• [Requirement]: Find every line in the records below that contains "bool", and copy it.

■ ■ ■ ■

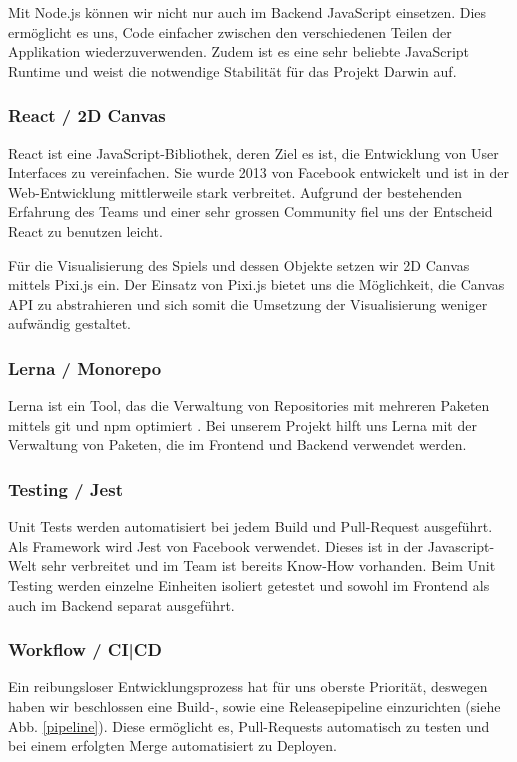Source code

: \documentclass[11pt,a4paper,titlepage]{article}
\begin{document}
Mit Node.js können wir nicht nur auch im Backend JavaScript einsetzen. Dies ermöglicht es uns, Code einfacher zwischen den verschiedenen Teilen der Applikation wiederzuverwenden. Zudem ist es eine sehr beliebte JavaScript Runtime \cite{node-git} und weist die notwendige Stabilität für das Projekt Darwin auf.

\subsubsection{React / 2D Canvas}
React ist eine JavaScript-Bibliothek, deren Ziel es ist, die Entwicklung von User Interfaces zu vereinfachen. Sie wurde 2013 von Facebook entwickelt \cite{react-handbook} und ist in der Web-Entwicklung mittlerweile stark verbreitet.
Aufgrund der bestehenden Erfahrung des Teams und einer sehr grossen Community fiel uns der Entscheid React zu benutzen leicht.

Für die Visualisierung des Spiels und dessen Objekte setzen wir 2D Canvas mittels Pixi.js ein. Der Einsatz von Pixi.js bietet uns die Möglichkeit, die Canvas API zu abstrahieren und sich somit die Umsetzung der Visualisierung weniger aufwändig gestaltet.

\subsubsection{Lerna / Monorepo}
Lerna ist ein Tool, das die Verwaltung von Repositories mit mehreren Paketen mittels git und npm optimiert \cite{lerna}. Bei unserem Projekt hilft uns Lerna mit der Verwaltung von Paketen, die im Frontend und Backend verwendet werden.

\subsubsection{Testing / Jest}
Unit Tests werden automatisiert bei jedem Build und Pull-Request ausgeführt.
Als Framework wird Jest von Facebook verwendet. Dieses ist in der Javascript-Welt sehr verbreitet und im Team ist bereits Know-How vorhanden.
Beim Unit Testing werden einzelne Einheiten isoliert getestet und sowohl im Frontend als auch im Backend separat ausgeführt.

\subsubsection{Workflow / CI|CD}
Ein reibungsloser Entwicklungsprozess hat für uns oberste Priorität, deswegen haben wir beschlossen eine Build-, sowie eine Releasepipeline einzurichten (siehe Abb. \ref{pipeline}). Diese ermöglicht es, Pull-Requests automatisch zu testen und bei einem erfolgten Merge automatisiert zu Deployen.
\end{document}
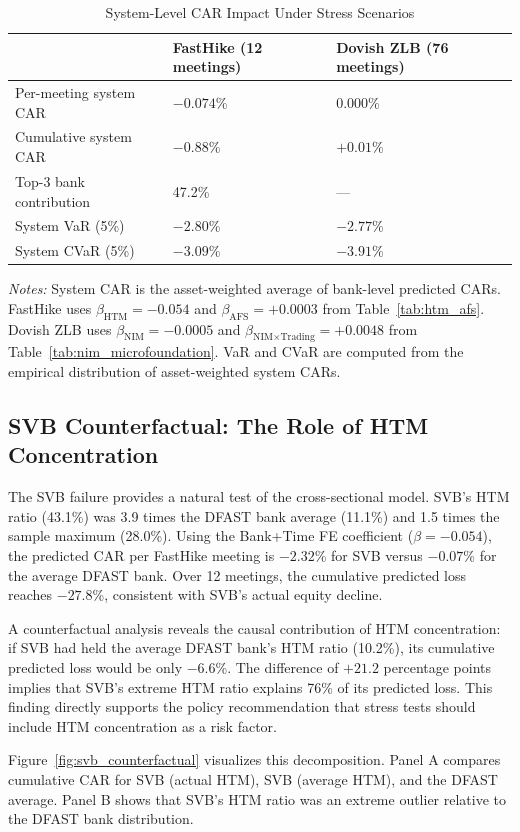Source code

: \documentclass[12pt,a4paper]{article}
\begin{document}
\begin{table}[H]
\centering
\caption{System-Level CAR Impact Under Stress Scenarios}
\label{tab:aggregate}
\small
\begin{tabular}{lll}
\toprule
 & FastHike (12 meetings) & Dovish ZLB (76 meetings) \\
\midrule
Per-meeting system CAR & $-0.074$\% & $0.000$\% \\
Cumulative system CAR & $-0.88$\% & $+0.01$\% \\
Top-3 bank contribution & 47.2\% & --- \\
System VaR (5\%) & $-2.80$\% & $-2.77$\% \\
System CVaR (5\%) & $-3.09$\% & $-3.91$\% \\
\bottomrule
\end{tabular}
\end{table}
\noindent\textit{Notes:} System CAR is the asset-weighted average of bank-level predicted CARs. FastHike uses $\beta_{\text{HTM}} = -0.054$ and $\beta_{\text{AFS}} = +0.0003$ from Table~\ref{tab:htm_afs}. Dovish ZLB uses $\beta_{\text{NIM}} = -0.0005$ and $\beta_{\text{NIM}\times\text{Trading}} = +0.0048$ from Table~\ref{tab:nim_microfoundation}. VaR and CVaR are computed from the empirical distribution of asset-weighted system CARs.

\subsection{SVB Counterfactual: The Role of HTM Concentration}

The SVB failure provides a natural test of the cross-sectional model. SVB's HTM ratio (43.1\%) was 3.9 times the DFAST bank average (11.1\%) and 1.5 times the sample maximum (28.0\%). Using the Bank+Time FE coefficient ($\beta = -0.054$), the predicted CAR per FastHike meeting is $-2.32$\% for SVB versus $-0.07$\% for the average DFAST bank. Over 12 meetings, the cumulative predicted loss reaches $-27.8$\%, consistent with SVB's actual equity decline.

A counterfactual analysis reveals the causal contribution of HTM concentration: if SVB had held the average DFAST bank's HTM ratio (10.2\%), its cumulative predicted loss would be only $-6.6$\%. The difference of $+21.2$ percentage points implies that SVB's extreme HTM ratio explains 76\% of its predicted loss. This finding directly supports the policy recommendation that stress tests should include HTM concentration as a risk factor.

Figure~\ref{fig:svb_counterfactual} visualizes this decomposition. Panel A compares cumulative CAR for SVB (actual HTM), SVB (average HTM), and the DFAST average. Panel B shows that SVB's HTM ratio was an extreme outlier relative to the DFAST bank distribution.
\end{document}
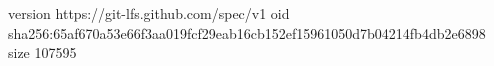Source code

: version https://git-lfs.github.com/spec/v1
oid sha256:65af670a53e66f3aa019fcf29eab16cb152ef15961050d7b04214fb4db2e6898
size 107595
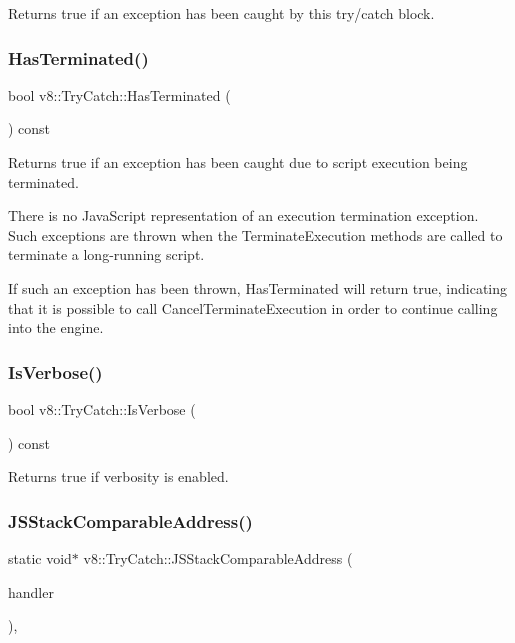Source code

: Returns true if an exception has been caught by this try/catch block. \mbox{\label{classv8_1_1TryCatch_a3175391e782afc092495616b4d35b91b}} 
\subsubsection{\texorpdfstring{Has\+Terminated()}{HasTerminated()}}
{\footnotesize\ttfamily bool v8\+::\+Try\+Catch\+::\+Has\+Terminated (\begin{DoxyParamCaption}{ }\end{DoxyParamCaption}) const}

Returns true if an exception has been caught due to script execution being terminated.

There is no Java\+Script representation of an execution termination exception. Such exceptions are thrown when the Terminate\+Execution methods are called to terminate a long-\/running script.

If such an exception has been thrown, Has\+Terminated will return true, indicating that it is possible to call Cancel\+Terminate\+Execution in order to continue calling into the engine. \mbox{\label{classv8_1_1TryCatch_aa4e77abd0d6790700442153cb036517f}} 
\subsubsection{\texorpdfstring{Is\+Verbose()}{IsVerbose()}}
{\footnotesize\ttfamily bool v8\+::\+Try\+Catch\+::\+Is\+Verbose (\begin{DoxyParamCaption}{ }\end{DoxyParamCaption}) const}

Returns true if verbosity is enabled. \mbox{\label{classv8_1_1TryCatch_a164f5def2f8fa5deb6bcf06fb50fbff2}} 
\subsubsection{\texorpdfstring{J\+S\+Stack\+Comparable\+Address()}{JSStackComparableAddress()}}
{\footnotesize\ttfamily static void$\ast$ v8\+::\+Try\+Catch\+::\+J\+S\+Stack\+Comparable\+Address (\begin{DoxyParamCaption}\item[{\mbox{\hyperlink{classv8_1_1TryCatch}{Try\+Catch}} $\ast$}]{handler }\end{DoxyParamCaption})\hspace{0.3cm}{\ttfamily [inline]}, {\ttfamily [static]}}

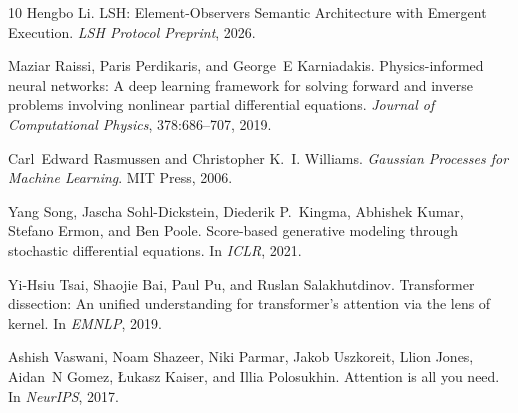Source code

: \documentclass{article}
\begin{document}
\begin{thebibliography}{10}
Hengbo Li.
\newblock LSH: Element-Observers Semantic Architecture with Emergent Execution.
\newblock \emph{LSH Protocol Preprint}, 2026.

Maziar Raissi, Paris Perdikaris, and George~E Karniadakis.
\newblock Physics-informed neural networks: A deep learning framework for solving forward and inverse problems involving nonlinear partial differential equations.
\newblock \emph{Journal of Computational Physics}, 378:686--707, 2019.

Carl~Edward Rasmussen and Christopher K.~I. Williams.
\newblock \textit{Gaussian Processes for Machine Learning}.
\newblock MIT Press, 2006.

Yang Song, Jascha Sohl-Dickstein, Diederik P.~Kingma, Abhishek Kumar, Stefano Ermon, and Ben Poole.
\newblock Score-based generative modeling through stochastic differential equations.
\newblock In \emph{ICLR}, 2021.

Yi-Hsiu Tsai, Shaojie Bai, Paul Pu, and Ruslan Salakhutdinov.
\newblock Transformer dissection: An unified understanding for transformer's attention via the lens of kernel.
\newblock In \emph{EMNLP}, 2019.

Ashish Vaswani, Noam Shazeer, Niki Parmar, Jakob Uszkoreit, Llion Jones, Aidan~N Gomez, {\L}ukasz Kaiser, and Illia Polosukhin.
\newblock Attention is all you need.
\newblock In \emph{NeurIPS}, 2017.

\end{thebibliography}
\end{document}
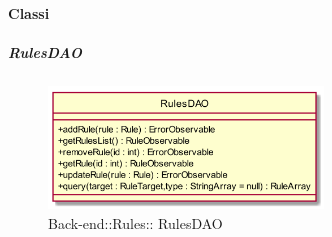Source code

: \paragraph{Classi}
\hypertarget{ RulesDAO_label}{\subparagraph{ RulesDAO}}
\begin{figure}[h]
	\centering
	\includegraphics[width=0.65\textwidth,height=\textheight,keepaspectratio]{images/ClassRulesDAO.png}
	\caption{Back-end::Rules:: RulesDAO}
\end{figure}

■ ■ ■ ■

• [Output of the exercise]:
{\footnotesize\ttfamily bool v8\+::\+Try\+Catch\+::\+Has\+Terminated (\begin{DoxyParamCaption}{ }\end{DoxyParamCaption}) const}
{\footnotesize\ttfamily bool v8\+::\+Try\+Catch\+::\+Is\+Verbose (\begin{DoxyParamCaption}{ }\end{DoxyParamCaption}) const}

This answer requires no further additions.